:: Required work ::
When you reach the line with "Clone this repo." in the data below, begin printing lines exactly, and stop once the line with "if you want." has been printed.

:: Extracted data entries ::
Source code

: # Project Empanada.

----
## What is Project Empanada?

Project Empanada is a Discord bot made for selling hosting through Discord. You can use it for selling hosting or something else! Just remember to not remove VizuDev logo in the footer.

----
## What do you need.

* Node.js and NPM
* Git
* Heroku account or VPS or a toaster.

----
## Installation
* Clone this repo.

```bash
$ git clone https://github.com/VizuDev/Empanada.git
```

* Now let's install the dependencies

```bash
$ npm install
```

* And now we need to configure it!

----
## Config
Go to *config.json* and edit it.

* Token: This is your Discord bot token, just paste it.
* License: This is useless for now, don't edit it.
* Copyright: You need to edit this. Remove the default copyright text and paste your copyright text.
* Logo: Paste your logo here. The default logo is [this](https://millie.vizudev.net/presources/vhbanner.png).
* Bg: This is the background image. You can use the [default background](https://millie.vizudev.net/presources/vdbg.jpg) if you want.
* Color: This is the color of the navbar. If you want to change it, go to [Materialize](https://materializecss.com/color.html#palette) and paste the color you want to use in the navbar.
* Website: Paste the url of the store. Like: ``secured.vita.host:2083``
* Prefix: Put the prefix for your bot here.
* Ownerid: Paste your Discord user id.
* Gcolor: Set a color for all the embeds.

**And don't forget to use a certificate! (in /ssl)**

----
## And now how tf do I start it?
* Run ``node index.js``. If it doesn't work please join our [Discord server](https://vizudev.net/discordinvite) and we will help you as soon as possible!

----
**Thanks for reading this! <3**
---
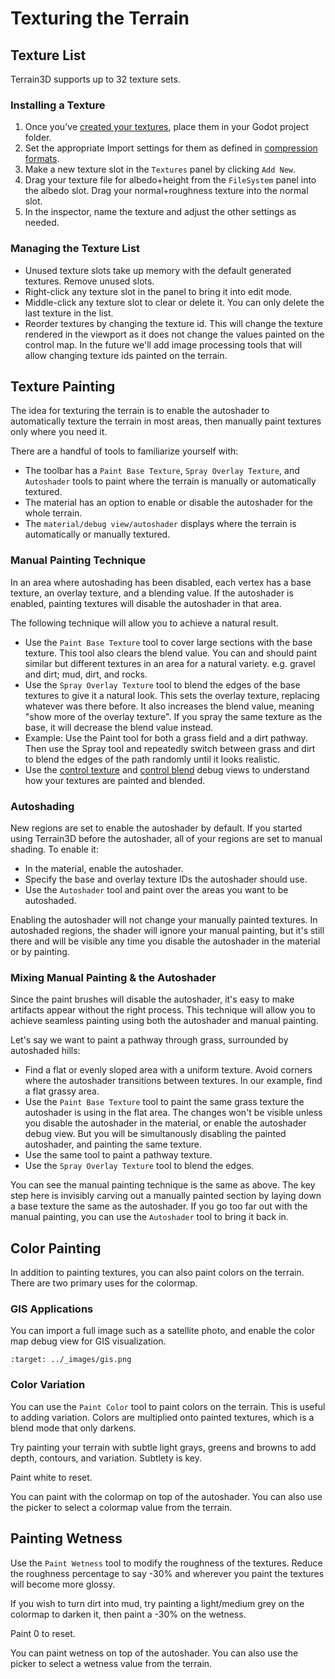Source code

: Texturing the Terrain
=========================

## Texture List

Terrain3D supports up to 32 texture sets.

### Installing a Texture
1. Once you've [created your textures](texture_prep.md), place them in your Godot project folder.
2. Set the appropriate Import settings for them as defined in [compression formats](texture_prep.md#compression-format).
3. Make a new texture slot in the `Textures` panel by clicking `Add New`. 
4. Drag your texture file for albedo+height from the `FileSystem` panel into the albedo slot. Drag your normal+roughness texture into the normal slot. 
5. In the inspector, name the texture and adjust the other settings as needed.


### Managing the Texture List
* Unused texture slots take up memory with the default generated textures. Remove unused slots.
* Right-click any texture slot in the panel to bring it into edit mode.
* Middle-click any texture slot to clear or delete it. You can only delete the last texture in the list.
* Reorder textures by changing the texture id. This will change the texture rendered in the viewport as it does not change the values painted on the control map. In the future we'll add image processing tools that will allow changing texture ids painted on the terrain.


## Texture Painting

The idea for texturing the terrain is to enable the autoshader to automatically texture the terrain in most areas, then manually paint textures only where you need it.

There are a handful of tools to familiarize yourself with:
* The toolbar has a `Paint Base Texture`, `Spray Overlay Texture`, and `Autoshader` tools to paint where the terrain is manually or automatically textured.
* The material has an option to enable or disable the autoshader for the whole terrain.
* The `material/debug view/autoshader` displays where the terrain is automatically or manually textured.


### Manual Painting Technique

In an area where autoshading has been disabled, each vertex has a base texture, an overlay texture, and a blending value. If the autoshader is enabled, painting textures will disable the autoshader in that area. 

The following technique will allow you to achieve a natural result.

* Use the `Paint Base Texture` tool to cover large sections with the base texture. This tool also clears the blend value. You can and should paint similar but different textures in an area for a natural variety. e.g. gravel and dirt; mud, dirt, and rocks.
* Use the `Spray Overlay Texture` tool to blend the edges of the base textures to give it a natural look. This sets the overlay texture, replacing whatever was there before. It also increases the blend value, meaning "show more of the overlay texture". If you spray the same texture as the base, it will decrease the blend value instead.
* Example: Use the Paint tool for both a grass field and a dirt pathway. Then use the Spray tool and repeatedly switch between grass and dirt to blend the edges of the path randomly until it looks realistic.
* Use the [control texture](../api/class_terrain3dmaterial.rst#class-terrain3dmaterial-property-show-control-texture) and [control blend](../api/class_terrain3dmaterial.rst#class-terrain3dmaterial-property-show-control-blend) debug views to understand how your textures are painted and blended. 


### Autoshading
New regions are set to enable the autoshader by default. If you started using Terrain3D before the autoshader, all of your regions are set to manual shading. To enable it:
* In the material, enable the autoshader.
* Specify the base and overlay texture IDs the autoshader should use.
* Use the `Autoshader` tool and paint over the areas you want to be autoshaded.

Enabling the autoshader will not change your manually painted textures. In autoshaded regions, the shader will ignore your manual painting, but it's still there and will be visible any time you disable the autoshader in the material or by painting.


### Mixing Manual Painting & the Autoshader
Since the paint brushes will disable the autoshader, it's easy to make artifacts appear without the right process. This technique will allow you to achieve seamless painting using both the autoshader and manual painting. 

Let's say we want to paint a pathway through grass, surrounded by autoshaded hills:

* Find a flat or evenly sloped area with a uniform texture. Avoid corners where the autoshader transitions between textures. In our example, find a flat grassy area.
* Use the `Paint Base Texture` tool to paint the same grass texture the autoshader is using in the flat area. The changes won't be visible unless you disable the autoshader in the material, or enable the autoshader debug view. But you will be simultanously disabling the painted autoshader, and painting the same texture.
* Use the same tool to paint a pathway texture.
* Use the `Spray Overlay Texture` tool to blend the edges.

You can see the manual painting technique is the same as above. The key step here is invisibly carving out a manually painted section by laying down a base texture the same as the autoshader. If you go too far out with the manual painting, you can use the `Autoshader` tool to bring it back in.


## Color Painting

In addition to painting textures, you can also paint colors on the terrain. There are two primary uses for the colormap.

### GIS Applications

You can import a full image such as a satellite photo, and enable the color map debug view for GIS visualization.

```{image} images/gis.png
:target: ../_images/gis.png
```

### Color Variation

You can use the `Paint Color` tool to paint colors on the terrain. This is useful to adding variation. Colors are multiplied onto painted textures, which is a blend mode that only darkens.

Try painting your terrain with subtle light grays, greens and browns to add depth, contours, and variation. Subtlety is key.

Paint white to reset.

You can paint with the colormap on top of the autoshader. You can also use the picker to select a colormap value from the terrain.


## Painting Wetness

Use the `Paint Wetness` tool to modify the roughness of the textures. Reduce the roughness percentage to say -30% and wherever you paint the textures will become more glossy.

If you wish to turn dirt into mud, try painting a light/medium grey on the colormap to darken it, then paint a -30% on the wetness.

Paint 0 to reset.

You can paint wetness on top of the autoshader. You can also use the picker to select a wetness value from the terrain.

:: Completed exercise ::
* Clone this repo.

```bash
$ git clone https://github.com/VizuDev/Empanada.git
```

* Now let's install the dependencies

```bash
$ npm install
```

* And now we need to configure it!

----
## Config
Go to *config.json* and edit it.

* Token: This is your Discord bot token, just paste it.
* License: This is useless for now, don't edit it.
* Copyright: You need to edit this. Remove the default copyright text and paste your copyright text.
* Logo: Paste your logo here. The default logo is [this](https://millie.vizudev.net/presources/vhbanner.png).
* Bg: This is the background image. You can use the [default background](https://millie.vizudev.net/presources/vdbg.jpg) if you want.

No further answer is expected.